BEGIN AVAILABLE DATA
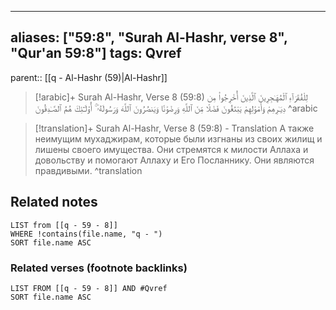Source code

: 
---
aliases: ["59:8", "Surah Al-Hashr, verse 8", "Qur'an 59:8"]
tags: Qvref
---

parent:: [[q - Al-Hashr (59)|Al-Hashr]]

> [!arabic]+ Surah Al-Hashr, Verse 8 (59:8)
> <span class="quran-arabic">لِلْفُقَرَآءِ ٱلْمُهَـٰجِرِينَ ٱلَّذِينَ أُخْرِجُوا۟ مِن دِيَـٰرِهِمْ وَأَمْوَٰلِهِمْ يَبْتَغُونَ فَضْلًا مِّنَ ٱللَّهِ وَرِضْوَٰنًا وَيَنصُرُونَ ٱللَّهَ وَرَسُولَهُۥٓ ۚ أُو۟لَـٰٓئِكَ هُمُ ٱلصَّـٰدِقُونَ</span>
^arabic

> [!translation]+ Surah Al-Hashr, Verse 8 (59:8) - Translation
> А также неимущим мухаджирам, которые были изгнаны из своих жилищ и лишены своего имущества. Они стремятся к милости Аллаха и довольству и помогают Аллаху и Его Посланнику. Они являются правдивыми.
^translation



## Related notes
```dataview
LIST from [[q - 59 - 8]]
WHERE !contains(file.name, "q - ")
SORT file.name ASC
```

### Related verses (footnote backlinks)
```dataview
LIST FROM [[q - 59 - 8]] AND #Qvref
SORT file.name ASC
```

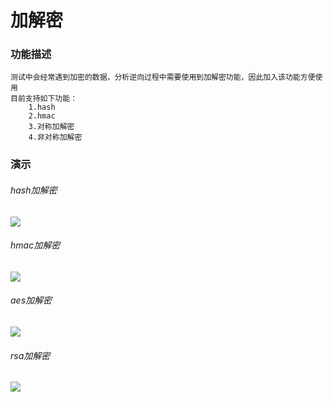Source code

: # 加解密

### 功能描述
```
测试中会经常遇到加密的数据，分析逆向过程中需要使用到加解密功能，因此加入该功能方便使用
目前支持如下功能：
    1.hash
    2.hmac
    3.对称加解密
    4.非对称加解密
```


### 演示

###### hash加解密
![](/assets/hash.gif)


###### hmac加解密
![](/assets/hmac.gif)

###### aes加解密
![](/assets/aes.gif)

###### rsa加解密
![](/assets/rsa.gif)

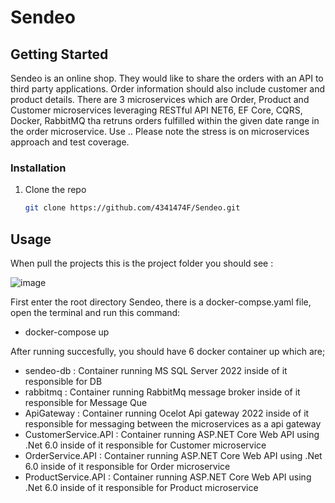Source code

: # Sendeo

## Getting Started

Sendeo is an online shop. They would like to share the orders with an API to third party applications. Order information should also include customer and product details. There are 3 microservices which are Order, Product and Customer microservices leveraging RESTful API NET6, EF Core, CQRS, Docker, RabbitMQ tha retruns orders fulfilled within the given date range in the order microservice. Use .. Please note the stress is on microservices approach and test coverage.

### Installation

1. Clone the repo
   ```sh
   git clone https://github.com/4341474F/Sendeo.git
   ```
## Usage

When pull the projects this is the project folder you should see :

![image](https://user-images.githubusercontent.com/19145921/210164814-77e336be-7481-4c6f-8726-a84d5b7850dd.png)

First enter the root directory Sendeo, there is a docker-compse.yaml file, open the terminal and run this command:
  
  * docker-compose up
  
 After running succesfully, you should have 6 docker container up which are;
  * sendeo-db           : Container running MS SQL Server 2022 inside of it responsible for DB
  * rabbitmq            : Container running RabbitMq message broker inside of it responsible for Message Que
  * ApiGateway          : Container running Ocelot Api gateway 2022 inside of it responsible for messaging between the microservices as a api gateway
  * CustomerService.API : Container running ASP.NET Core Web API using .Net 6.0 inside of it responsible for Customer microservice
  * OrderService.API    : Container running ASP.NET Core Web API using .Net 6.0 inside of it responsible for Order microservice
  * ProductService.API  : Container running ASP.NET Core Web API using .Net 6.0 inside of it responsible for Product microservice
   
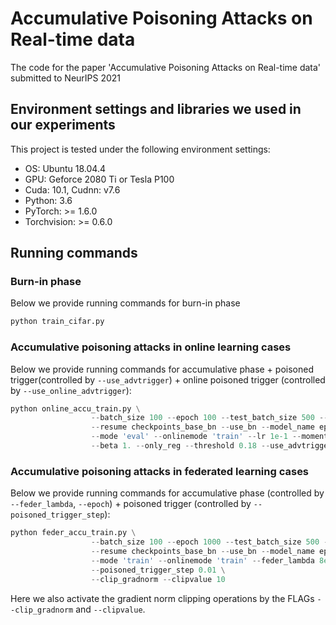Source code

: # Accumulative Poisoning Attacks on Real-time data

The code for the paper 'Accumulative Poisoning Attacks on Real-time data' submitted to NeurIPS 2021

## Environment settings and libraries we used in our experiments

This project is tested under the following environment settings:
- OS: Ubuntu 18.04.4
- GPU: Geforce 2080 Ti or Tesla P100
- Cuda: 10.1, Cudnn: v7.6
- Python: 3.6
- PyTorch: >= 1.6.0
- Torchvision: >= 0.6.0

## Running commands

### Burn-in phase
Below we provide running commands for burn-in phase
```python
python train_cifar.py
```
### Accumulative poisoning attacks in online learning cases
Below we provide running commands for accumulative phase + poisoned trigger(controlled by `--use_advtrigger`) + online poisoned trigger (controlled by `--use_online_advtrigger`):
```python
python online_accu_train.py \
                  --batch_size 100 --epoch 100 --test_batch_size 500 --log_name log_test_online.txt\
                  --resume checkpoints_base_bn --use_bn --model_name epoch40.pth \
                  --mode 'eval' --onlinemode 'train' --lr 1e-1 --momentum 0.9 \
                  --beta 1. --only_reg --threshold 0.18 --use_advtrigger
```
### Accumulative poisoning attacks in federated learning cases
Below we provide running commands for accumulative phase (controlled by `--feder_lambda`, `--epoch`) + poisoned trigger (controlled by `--poisoned_trigger_step`):
```python
python feder_accu_train.py \
                  --batch_size 100 --epoch 1000 --test_batch_size 500 --log_name log_test_feder.txt\
                  --resume checkpoints_base_bn --use_bn --model_name epoch40.pth \
                  --mode 'train' --onlinemode 'train' --feder_lambda 8e-2 --lr 1e-1 --momentum 0.9 \
                  --poisoned_trigger_step 0.01 \
                  --clip_gradnorm --clipvalue 10
```
Here we also activate the gradient norm clipping operations by the FLAGs `--clip_gradnorm` and `--clipvalue`.
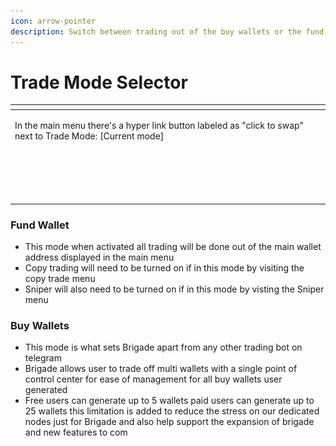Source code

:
 ```yaml
---
icon: arrow-pointer
description: Switch between trading out of the buy wallets or the fund wallet
---
```


# Trade Mode Selector

<table data-header-hidden data-full-width="true"><thead><tr><th width="727"></th><th></th></tr></thead><tbody><tr><td><p>In the main menu there's a hyper link button labeled as "click to swap" next to Trade Mode: [Current mode] <br><br><br></p><p></p><p></p><p></p><p></p><p><br><br></p></td><td><img src="../../.gitbook/assets/Untitled design(3).png" alt=""></td></tr></tbody></table>

### Fund Wallet

* This mode when activated all trading will be done out of the main wallet address displayed in the main menu
* Copy trading will need to be turned on if in this mode by visiting the copy trade menu
* Sniper will also need to be turned on if in this mode by visting the Sniper menu

### Buy Wallets

* This mode is what sets Brigade apart from any other trading bot on telegram
* Brigade allows user to trade off multi wallets with a single point of control center for ease of management for all buy wallets user generated
* Free users can generate up to 5 wallets paid users can generate up to 25 wallets this limitation is added to reduce the stress on our dedicated nodes just for Brigade and also help support the expansion of brigade and new features to com
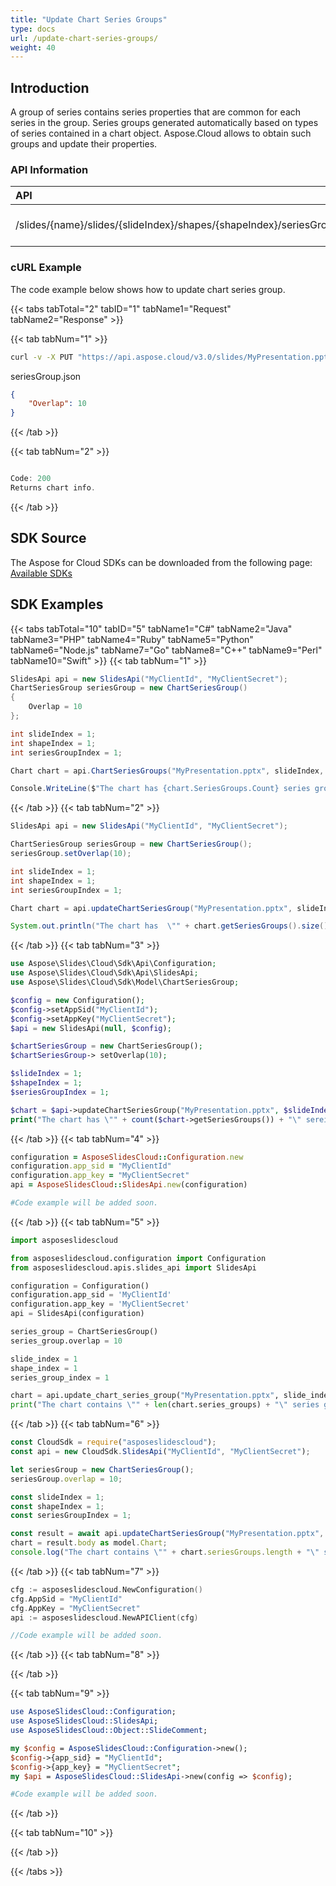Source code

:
 ```yaml
---
title: "Update Chart Series Groups"
type: docs
url: /update-chart-series-groups/
weight: 40
---
```

## **Introduction**
A group of series contains series properties that are common for each series in the group. Series groups generated automatically based on types of series contained in a chart object. Aspose.Cloud allows to obtain such groups and update their properties.
### **API Information**
|**API**|**Type**|**Description**|**Resource**|
| :- | :- | :- | :- |
/slides/{name}/slides/{slideIndex}/shapes/{shapeIndex}/seriesGroup/{seriesGroupIndex}|PUT|Update chart series group|[UpdateChartSeriesGroup]()
### **cURL Example**
The code example below shows how to update chart series group. 

{{< tabs tabTotal="2" tabID="1" tabName1="Request" tabName2="Response" >}}

{{< tab tabNum="1" >}}
```sh
curl -v -X PUT "https://api.aspose.cloud/v3.0/slides/MyPresentation.pptx/slides/1/shapes/1/seriesGroup/1" -d @"seriesGroup.json" -H "Content-Type: text/json" -H "Authorization: Bearer [Access Token]"
```

seriesGroup.json
```json
{
	"Overlap": 10
}
```
{{< /tab >}}

{{< tab tabNum="2" >}}

```java

Code: 200
Returns chart info.

```

{{< /tab >}}
## **SDK Source**
The Aspose for Cloud SDKs can be downloaded from the following page: [Available SDKs](/slides/available-sdks/)
## **SDK Examples**
{{< tabs tabTotal="10" tabID="5" tabName1="C#" tabName2="Java" tabName3="PHP" tabName4="Ruby" tabName5="Python" tabName6="Node.js" tabName7="Go" tabName8="C++" tabName9="Perl" tabName10="Swift" >}}
{{< tab tabNum="1" >}}

```csharp
SlidesApi api = new SlidesApi("MyClientId", "MyClientSecret");
ChartSeriesGroup seriesGroup = new ChartSeriesGroup()
{
    Overlap = 10
};

int slideIndex = 1;
int shapeIndex = 1;
int seriesGroupIndex = 1;

Chart chart = api.ChartSeriesGroups("MyPresentation.pptx", slideIndex, shapeIndex, seriesGroupIndex, seriesGroup);

Console.WriteLine($"The chart has {chart.SeriesGroups.Count} series groups.");
```

{{< /tab >}}
{{< tab tabNum="2" >}}

```java
SlidesApi api = new SlidesApi("MyClientId", "MyClientSecret");

ChartSeriesGroup seriesGroup = new ChartSeriesGroup();
seriesGroup.setOverlap(10);

int slideIndex = 1;
int shapeIndex = 1;
int seriesGroupIndex = 1;

Chart chart = api.updateChartSeriesGroup("MyPresentation.pptx", slideIndex, shapeIndex, seriesGroupIndex, seriesGroup, null, null, null);

System.out.println("The chart has  \"" + chart.getSeriesGroups().size() + "\" series groups.");
```

{{< /tab >}}
{{< tab tabNum="3" >}}

```php
use Aspose\Slides\Cloud\Sdk\Api\Configuration;
use Aspose\Slides\Cloud\Sdk\Api\SlidesApi;
use Aspose\Slides\Cloud\Sdk\Model\ChartSeriesGroup;

$config = new Configuration();
$config->setAppSid("MyClientId");
$config->setAppKey("MyClientSecret");
$api = new SlidesApi(null, $config);

$chartSeriesGroup = new ChartSeriesGroup();
$chartSeriesGroup-> setOverlap(10);

$slideIndex = 1;
$shapeIndex = 1;
$seriesGroupIndex = 1;

$chart = $api->updateChartSeriesGroup("MyPresentation.pptx", $slideIndex, $shapeIndex, $seriesGroupIndex, $chartSeriesGroup);
print("The chart has \"" + count($chart->getSeriesGroups()) + "\" sereis groups.");
```

{{< /tab >}}
{{< tab tabNum="4" >}}

```ruby
configuration = AsposeSlidesCloud::Configuration.new
configuration.app_sid = "MyClientId"
configuration.app_key = "MyClientSecret"
api = AsposeSlidesCloud::SlidesApi.new(configuration)

#Code example will be added soon.
```

{{< /tab >}}
{{< tab tabNum="5" >}}

```python
import asposeslidescloud

from asposeslidescloud.configuration import Configuration
from asposeslidescloud.apis.slides_api import SlidesApi

configuration = Configuration()
configuration.app_sid = 'MyClientId'
configuration.app_key = 'MyClientSecret'
api = SlidesApi(configuration)

series_group = ChartSeriesGroup()
series_group.overlap = 10

slide_index = 1
shape_index = 1
series_group_index = 1

chart = api.update_chart_series_group("MyPresentation.pptx", slide_index, shape_index, series_group_index, series_group)
print("The chart contains \"" + len(chart.series_groups) + "\" series groups.")
```

{{< /tab >}}
{{< tab tabNum="6" >}}

```javascript
const CloudSdk = require("asposeslidescloud");
const api = new CloudSdk.SlidesApi("MyClientId", "MyClientSecret");

let seriesGroup = new ChartSeriesGroup();
seriesGroup.overlap = 10;

const slideIndex = 1;
const shapeIndex = 1;
const seriesGroupIndex = 1;

const result = await api.updateChartSeriesGroup("MyPresentation.pptx", slideIndex, shapeIndex, seriesGroupIndex, seriesGroup);
chart = result.body as model.Chart;
console.log("The chart contains \"" + chart.seriesGroups.length + "\" series groups.");
```
{{< /tab >}}
{{< tab tabNum="7" >}}

```go
cfg := asposeslidescloud.NewConfiguration()
cfg.AppSid = "MyClientId"
cfg.AppKey = "MyClientSecret"
api := asposeslidescloud.NewAPIClient(cfg)

//Code example will be added soon.
```

{{< /tab >}}
{{< tab tabNum="8" >}}

{{< /tab >}}

{{< tab tabNum="9" >}}

```perl
use AsposeSlidesCloud::Configuration;
use AsposeSlidesCloud::SlidesApi;
use AsposeSlidesCloud::Object::SlideComment;

my $config = AsposeSlidesCloud::Configuration->new();
$config->{app_sid} = "MyClientId";
$config->{app_key} = "MyClientSecret";
my $api = AsposeSlidesCloud::SlidesApi->new(config => $config);

#Code example will be added soon.
```

{{< /tab >}}

{{< tab tabNum="10" >}}

{{< /tab >}}

{{< /tabs >}}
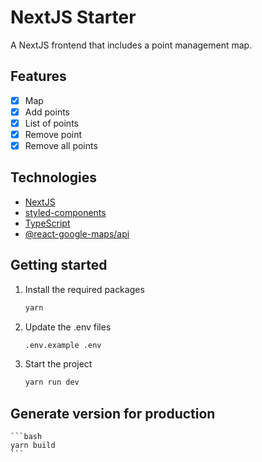 # NextJS Starter

A NextJS frontend that includes a point management map.

## Features

- [x] Map
- [x] Add points
- [x] List of points
- [x] Remove point
- [x] Remove all points

## Technologies

- [NextJS](https://nextjs.org/)
- [styled-components](https://styled-components.com/)
- [TypeScript](https://www.typescriptlang.org/)
- [@react-google-maps/api](https://react-google-maps-api-docs.netlify.app/)

## Getting started

1. Install the required packages

   ```bash
   yarn
   ```

2. Update the .env files

   ```bash
   .env.example .env
   ```

3. Start the project
   ```bash
   yarn run dev
   ```

## Generate version for production

    ```bash
    yarn build
    ```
END AVAILABLE DATA
## WHAT THE TASK ASKS
Within the listing above, write out the stretch from the line with "for Customer microservice" through the line with "# Accumulative Poisoning Attacks on Real-time data" exactly. Any pictures are to be left out.

## RESPONSE
  * CustomerService.API : Container running ASP.NET Core Web API using .Net 6.0 inside of it responsible for Customer microservice
  * OrderService.API    : Container running ASP.NET Core Web API using .Net 6.0 inside of it responsible for Order microservice
  * ProductService.API  : Container running ASP.NET Core Web API using .Net 6.0 inside of it responsible for Product microservice
   
Source code

: # Accumulative Poisoning Attacks on Real-time data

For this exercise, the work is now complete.